While transformers are conceptually simple, SSMs are derived by bringing together mathematics from a variety of fields including signal processing, control theory, and measure theory.
This paper performs an ablation study to try and figure out which components of SSMs are really necessary for getting good models. The authors were able to breakdown the complex mathematics of SSMs and by doing so, discovered much simpler maths underlying SSMs while still achieving good model performance.
This paper was noteworthy for its ability to attribute each feature of the SSM model to its affect on model performance and provide a new way to understand this important class of models.
Nikhil Kandpal, Brian Lester, Mohammed Muqeeth, Anisha Mascarenhas, Monty Evans, Vishal Baskaran, Tenghao Huang, Haokun Liu, Colin Raffel
Git theta is a new plugin for the popular version control tool git.
The authors’ hypothesis is that model creation is not done collaboratively simply because we lack the suite of tools required to do it effectively. They draw parallels to the software days of old which lacked a lot of the best practices and methodologies that have been developed in the decades that followed.
The creators of git theta argue that machine learning and data science occupy a similar space that software did all those years ago. They suggest more tooling built for purpose will enable machine learning research and engineering to graduate to the level of software engineering.
The paper introduces the design of a plugin that enables authors of machine learning models to collaborate in much the same way that authors of software do.
git was built for handling files of human readable text (namely, source code for the Linux kernel). Machine learning models on the other hand tend to consist of billions of parameters organised into various arrays of numbers.

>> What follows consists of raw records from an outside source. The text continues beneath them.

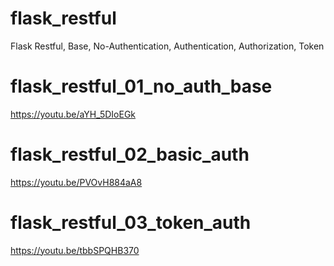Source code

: # flask_restful
Flask Restful, Base, No-Authentication, Authentication, Authorization, Token

# flask_restful_01_no_auth_base
https://youtu.be/aYH_5DIoEGk

# flask_restful_02_basic_auth
https://youtu.be/PVOvH884aA8

# flask_restful_03_token_auth
https://youtu.be/tbbSPQHB370
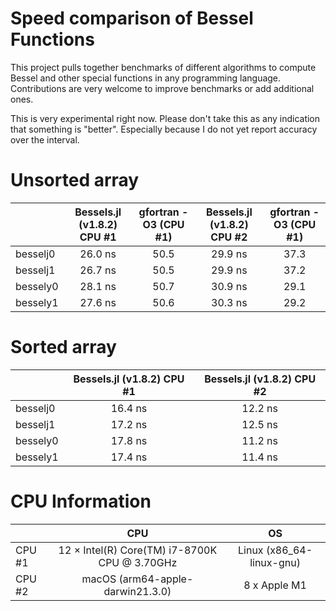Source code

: # Speed comparison of Bessel Functions

This project pulls together benchmarks of different algorithms to compute Bessel and other special functions in any programming language. Contributions are very welcome to improve benchmarks or add additional ones.

This is very experimental right now. Please don't take this as any indication that something is "better". Especially because I do not yet report accuracy over the interval.

# Unsorted array

|               | Bessels.jl (v1.8.2) CPU #1 |      gfortran -O3 (CPU #1)     | Bessels.jl (v1.8.2) CPU #2 |     gfortran -O3 (CPU #1) |
| ------------- | :---:                      |   :---:                | :---:                      |   :---: |
| besselj0      | 26.0 ns                    |      50.5                  | 29.9 ns                |  37.3  |
| besselj1      | 26.7 ns                    |      50.5                  | 29.9 ns                |   37.2   |
| bessely0      | 28.1 ns                    |     50.7            | 30.9 ns                 |        29.1        |
| bessely1      | 27.6 ns                    |      50.6           | 30.3 ns                    |       29.2     |

# Sorted array

|               | Bessels.jl (v1.8.2) CPU #1 | Bessels.jl (v1.8.2) CPU #2 |
| ------------- | :---:                      | :---:                      |
| besselj0      | 16.4 ns                    | 12.2 ns                    |
| besselj1      | 17.2 ns                    | 12.5 ns                    |
| bessely0      | 17.8 ns                    | 11.2 ns                    |
| bessely1      | 17.4 ns                    | 11.4 ns                    |


# CPU Information
|               | CPU                        | OS              |
| ------------- | :---:                      | :---:                      |
| CPU #1      | 12 × Intel(R) Core(TM) i7-8700K CPU @ 3.70GHz                    | Linux (x86_64-linux-gnu)                   |
| CPU #2      | macOS (arm64-apple-darwin21.3.0)                    | 8 x Apple M1                   |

In its standard usage, git treats files containing model parameters as one big monolithic blob of data. Changing even a single byte will cause git to store an entire new copy of the file. Worse still, things like highlighting differences in a file before and after a change, resolving conflicts when two people have made changes to the same part of a file, are all lost when putting these files under git version control.

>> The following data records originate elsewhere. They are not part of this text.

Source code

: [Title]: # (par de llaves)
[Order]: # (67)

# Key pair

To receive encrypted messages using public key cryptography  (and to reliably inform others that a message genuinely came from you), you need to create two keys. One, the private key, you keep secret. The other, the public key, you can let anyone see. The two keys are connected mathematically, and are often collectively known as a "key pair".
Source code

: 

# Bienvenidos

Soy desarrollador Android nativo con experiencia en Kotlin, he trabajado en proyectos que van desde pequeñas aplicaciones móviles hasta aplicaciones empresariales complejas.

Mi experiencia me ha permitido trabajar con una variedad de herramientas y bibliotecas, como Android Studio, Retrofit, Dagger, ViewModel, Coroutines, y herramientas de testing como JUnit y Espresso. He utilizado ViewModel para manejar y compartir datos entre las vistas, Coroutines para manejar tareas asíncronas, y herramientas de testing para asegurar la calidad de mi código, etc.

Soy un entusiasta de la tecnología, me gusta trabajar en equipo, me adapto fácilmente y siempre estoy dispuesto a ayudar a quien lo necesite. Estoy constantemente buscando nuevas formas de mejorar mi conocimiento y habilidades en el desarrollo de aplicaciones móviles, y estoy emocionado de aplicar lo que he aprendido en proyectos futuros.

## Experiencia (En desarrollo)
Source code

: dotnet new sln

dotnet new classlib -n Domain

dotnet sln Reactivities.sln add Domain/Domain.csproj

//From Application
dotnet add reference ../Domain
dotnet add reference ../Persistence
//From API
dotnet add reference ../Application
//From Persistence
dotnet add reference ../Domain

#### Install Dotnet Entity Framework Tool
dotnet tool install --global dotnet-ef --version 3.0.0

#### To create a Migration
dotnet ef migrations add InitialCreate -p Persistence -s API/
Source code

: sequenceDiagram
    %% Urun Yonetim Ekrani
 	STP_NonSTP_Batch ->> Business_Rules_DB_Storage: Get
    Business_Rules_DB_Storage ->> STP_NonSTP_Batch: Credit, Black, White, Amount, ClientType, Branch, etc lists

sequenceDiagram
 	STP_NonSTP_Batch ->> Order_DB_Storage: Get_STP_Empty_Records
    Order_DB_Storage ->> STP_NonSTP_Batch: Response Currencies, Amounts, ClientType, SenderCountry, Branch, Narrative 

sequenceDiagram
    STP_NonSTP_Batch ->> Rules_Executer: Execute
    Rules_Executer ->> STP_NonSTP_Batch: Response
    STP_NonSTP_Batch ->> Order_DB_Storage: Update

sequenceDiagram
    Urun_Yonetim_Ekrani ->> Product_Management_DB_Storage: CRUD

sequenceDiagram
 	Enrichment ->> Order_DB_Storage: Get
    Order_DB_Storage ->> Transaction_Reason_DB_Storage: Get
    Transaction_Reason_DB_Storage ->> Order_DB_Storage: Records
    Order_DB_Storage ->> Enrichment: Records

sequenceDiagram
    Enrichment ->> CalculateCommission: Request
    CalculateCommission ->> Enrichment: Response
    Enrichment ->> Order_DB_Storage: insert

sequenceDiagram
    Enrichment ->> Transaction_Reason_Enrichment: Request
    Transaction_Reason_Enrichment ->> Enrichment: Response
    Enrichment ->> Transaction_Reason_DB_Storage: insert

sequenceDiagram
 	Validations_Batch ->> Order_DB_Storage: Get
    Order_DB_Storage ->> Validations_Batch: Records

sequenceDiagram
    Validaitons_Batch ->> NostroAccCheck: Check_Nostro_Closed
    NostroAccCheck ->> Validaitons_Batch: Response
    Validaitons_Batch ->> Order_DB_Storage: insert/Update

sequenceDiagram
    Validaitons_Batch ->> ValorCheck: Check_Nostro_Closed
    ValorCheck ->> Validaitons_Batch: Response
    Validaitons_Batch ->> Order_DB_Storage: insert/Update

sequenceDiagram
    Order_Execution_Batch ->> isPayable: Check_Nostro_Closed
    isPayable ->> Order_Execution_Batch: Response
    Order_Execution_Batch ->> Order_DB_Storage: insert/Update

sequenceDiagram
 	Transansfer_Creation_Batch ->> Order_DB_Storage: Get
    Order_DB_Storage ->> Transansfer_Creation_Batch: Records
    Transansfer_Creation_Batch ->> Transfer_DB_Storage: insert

To bring back the useful functionality you get using git with text files, the authors of the extension make use of the structure inherent in almost all machine learning models. Instead of treating the file as one blob, they introduce the notion of “parameter groups”. This way, each array of numbers in the model (of which there may be thousands) is stored separately.

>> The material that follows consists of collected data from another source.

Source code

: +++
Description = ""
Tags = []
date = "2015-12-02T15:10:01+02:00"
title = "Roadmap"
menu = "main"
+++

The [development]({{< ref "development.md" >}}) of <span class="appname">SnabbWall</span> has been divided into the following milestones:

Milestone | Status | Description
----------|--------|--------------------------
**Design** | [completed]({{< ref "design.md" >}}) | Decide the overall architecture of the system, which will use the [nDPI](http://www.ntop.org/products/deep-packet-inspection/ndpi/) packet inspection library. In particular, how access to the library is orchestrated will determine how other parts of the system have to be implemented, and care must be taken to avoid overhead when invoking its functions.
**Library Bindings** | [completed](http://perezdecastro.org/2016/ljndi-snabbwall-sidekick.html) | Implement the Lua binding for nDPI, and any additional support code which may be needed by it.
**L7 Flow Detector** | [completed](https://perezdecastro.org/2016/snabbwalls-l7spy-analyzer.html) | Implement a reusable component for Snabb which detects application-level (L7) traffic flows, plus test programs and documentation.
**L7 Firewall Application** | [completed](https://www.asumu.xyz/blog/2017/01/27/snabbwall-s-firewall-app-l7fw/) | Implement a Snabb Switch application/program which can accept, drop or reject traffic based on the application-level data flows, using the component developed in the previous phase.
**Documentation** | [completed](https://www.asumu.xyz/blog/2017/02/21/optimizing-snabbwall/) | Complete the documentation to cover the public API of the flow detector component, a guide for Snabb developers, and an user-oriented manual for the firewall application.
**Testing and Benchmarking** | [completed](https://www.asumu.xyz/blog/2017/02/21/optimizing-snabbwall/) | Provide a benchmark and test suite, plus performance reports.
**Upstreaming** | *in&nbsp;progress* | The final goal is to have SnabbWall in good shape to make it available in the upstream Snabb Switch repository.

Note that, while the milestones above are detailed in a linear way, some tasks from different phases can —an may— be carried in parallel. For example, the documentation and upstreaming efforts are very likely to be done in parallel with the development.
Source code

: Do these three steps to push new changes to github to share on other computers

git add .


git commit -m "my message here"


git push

This enables a researcher to adjust the parameters in the last layer of a neural network, for example, and allow other collaborators to easily view their change. It also allows collaborators to make their own changes to other layers of the network without risk of a change conflict. This also avoids the problem of single byte changes to a 100GiB model creating another 100GiB copy. Instead, only a single parameter group needs to be copied.
Although not a traditional machine learning paper expected at ICML, this paper stood out as a clever solution to a problem faced by nearly all industry practitioners of machine learning.